Tuesday, May 27, 2014

"Finding Yourself in the Fairytale" (Guestpost by Serena Chase)

Today I have a special guest- post (plus some giveaway swag) from THE Serena Chase! She's going to be talking about a topic I dearly love....Fairytales! Don't forget to check out her awesome blog, and her even more awesome books! Review to come soon for The Seahorse Legacy!

Serena Chase lives in Iowa with her husband, two teen daughters, and one very spoiled (but really adorable) dog, Albus. A frequent contributor to USA Today’s Happy Ever After blog, she also writes for Edgy Inspirational Romance. Serena has served as a youth leader for high school students at her church, coaches her local high school’s Color Guard, and drinks entirely too much coffee between these and her daughters’ activities. You can find Serena on Facebook, Twitter @Serena_Chase, and Pinterest.  Visit her website www.serenachase.com

Finding Yourself in the Fairytale

by Serena Chase
When I was about five years old, I saw the cartoon version of C.S. Lewis’s, The Lion, the Witch, & the Wardrobe on television for the first time. That viewing spawned a series of dreams in which I, like Lucy Pevensie, discovered a portal to another magical land—a land I was somehow responsible for saving. Unfortunately, I always woke up before being able to complete my heroic task.  
Imagine my enthusiasm, then, when my antique-loving mother happened upon a walnut wardrobe in an antique store one day, bought it, and brought it home! Of course I climbed in that old wardrobe right away—and many times after that first, unsuccessful attempt; but even though I never found my way to Narnia, or even to that land from my dreams, my love of fairy tales only grew. And when I was old enough to digest the complete Chronicles of Narnia in book form, I more than crawled inside that fictional wardrobe: I found myself, mirrored in the characters who entered Narnia just ahead of me.
I saw myself in Lucy, the true believer who still had to be taught a lesson from time to time. I was also Edmund, the betrayer who received mercy and become an advocate for justice. From time to time I even saw a bit of myself in Trumpkin the dwarf, wanting definitive proof before committing myself to a cause.
As an adult, I have made a point of regularly rereading the Chronicles of Narnia. Each time, I discover more of myself—and more truth—within each lovely story. More than any other character in Narnia, however, I’ve found myself, my story, mirrored in that of Eustace Scrubb, the Pevensie children’s pathetic whiner of a cousin. And that is not a very flattering comparison, is it?
But wait.
Eustace came on scene with a sneer. He was a spoiled, arrogant bully who found his worth in
belittling others and demanding he have his own way. He coveted others’ belongings, status, and even their character and bravery so much that, once in Narnia, he was literally transformed into the most covetous of creatures, a dragon. But as Eustace discovered—as all of us must discover—he was his own worst enemy. And when he repented of his selfish ways and admitted his need and loneliness, he was befriended and redeemed. Even now, I am brought to tears when I reflect on the beautiful scene in which Eustace’s dragon scales are painstakingly removed by the claws of a frightening, merciful Lion, because I have realized my own raw need for the same patient, resilient, persistent, and cleansing love.
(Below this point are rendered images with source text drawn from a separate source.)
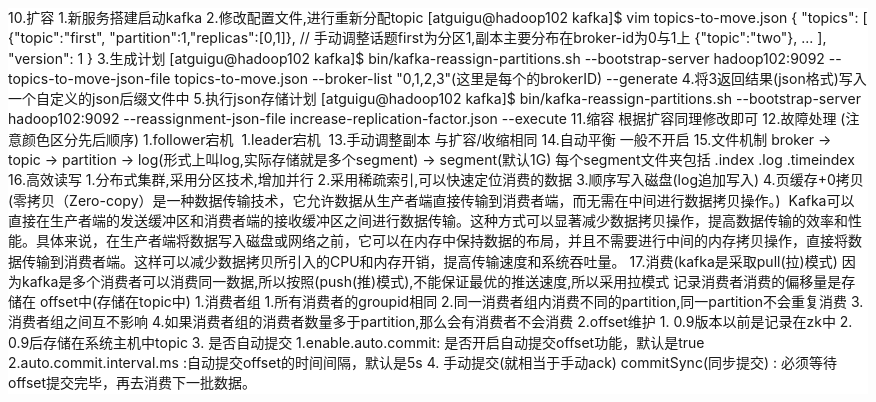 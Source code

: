 10.扩容
	1.新服务搭建启动kafka
	2.修改配置文件,进行重新分配topic
		[atguigu@hadoop102 kafka]$ vim topics-to-move.json
		{
			"topics": [
				{"topic":"first", "partition":1,"replicas":[0,1]}, // 手动调整话题first为分区1,副本主要分布在broker-id为0与1上
				{"topic":"two"},
				...
			],
			"version": 1
		}
	3.生成计划
		[atguigu@hadoop102 kafka]$ bin/kafka-reassign-partitions.sh --bootstrap-server hadoop102:9092 --topics-to-move-json-file topics-to-move.json --broker-list "0,1,2,3"(这里是每个的brokerID) --generate
	4.将3返回结果(json格式)写入一个自定义的json后缀文件中
	5.执行json存储计划
		[atguigu@hadoop102 kafka]$ bin/kafka-reassign-partitions.sh --bootstrap-server hadoop102:9092 --reassignment-json-file increase-replication-factor.json --execute
11.缩容
	根据扩容同理修改即可
12.故障处理
	(注意颜色区分先后顺序)
	1.follower宕机
	<span class="image featured"><img src="{{ 'assets/images/other/kafkaBrokenFollower.jpg' | relative_url }}" alt="" /></span>
	1.leader宕机
	<span class="image featured"><img src="{{ 'assets/images/other/kafkaBrokenLeader.jpg' | relative_url }}" alt="" /></span>
13.手动调整副本
	与扩容/收缩相同
14.自动平衡
	一般不开启
15.文件机制
	broker -> topic -> partition -> log(形式上叫log,实际存储就是多个segment) -> segment(默认1G)
	每个segment文件夹包括
		.index
		.log
		.timeindex
16.高效读写
	1.分布式集群,采用分区技术,增加并行
	2.采用稀疏索引,可以快速定位消费的数据
	3.顺序写入磁盘(log追加写入)
	4.页缓存+0拷贝
		(零拷贝（Zero-copy）是一种数据传输技术，它允许数据从生产者端直接传输到消费者端，而无需在中间进行数据拷贝操作。)
		<span class="image featured"><img src="{{ 'assets/images/other/kafkaZeroCopy.jpg' | relative_url }}" alt="" /></span>
		Kafka可以直接在生产者端的发送缓冲区和消费者端的接收缓冲区之间进行数据传输。这种方式可以显著减少数据拷贝操作，提高数据传输的效率和性能。具体来说，在生产者端将数据写入磁盘或网络之前，它可以在内存中保持数据的布局，并且不需要进行中间的内存拷贝操作，直接将数据传输到消费者端。这样可以减少数据拷贝所引入的CPU和内存开销，提高传输速度和系统吞吐量。
17.消费(kafka是采取pull(拉)模式)
	因为kafka是多个消费者可以消费同一数据,所以按照(push(推)模式),不能保证最优的推送速度,所以采用拉模式
	记录消费者消费的偏移量是存储在 offset中(存储在topic中)
	1.消费者组
		1.所有消费者的groupid相同
		2.同一消费者组内消费不同的partition,同一partition不会重复消费
		3.消费者组之间互不影响
		4.如果消费者组的消费者数量多于partition,那么会有消费者不会消费
	2.offset维护
		1. 0.9版本以前是记录在zk中
		2. 0.9后存储在系统主机中topic
		3. 是否自动提交
			1.enable.auto.commit: 是否开启自动提交offset功能，默认是true
			2.auto.commit.interval.ms :自动提交offset的时间间隔，默认是5s
		4. 手动提交(就相当于手动ack)
			commitSync(同步提交) : 必须等待offset提交完毕，再去消费下一批数据。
I won’t pretend to be a fraction of the writer C.S. Lewis was, but it is my prayer that even the most jaded of readers will discover a new sense of hope while traveling through E’veria by way of my books; that by identifying with a character’s struggle and triumph, they would realize a fresh awe for the Creator King who longs to fully immerse them in the wonder of his love, even when it hurts to receive it. It is my hope that, within these novels, these re-imagined fairy tales I call the Eyes of E’veria series, readers will not only be so fully immersed in the tale that they are living the adventures along with the characters, but that when they have finished reading they have discovered something new and true and beautiful about themselves that can be applied beyond the fairy tale and breathed into their own story as they journey forth to become the person they were meant to be in this world. Our world.
My mom still has that old wardrobe, and both of my daughters—as well as my six nieces and nephews—have, at one point or another, crawled inside. As far as I know, none of them have yet found a lamp post or have dined with talking animals at Cair Paravel, but even though they are bound to be disappointed by my mother’s wardrobe, they can still find Narnia within those books. And if they listen very closely, I’ve no doubt they will hear their own names being whispered in the pages of a fairy tale.
Do you enjoy fairy tales? With which fairy tale characters do you most identify?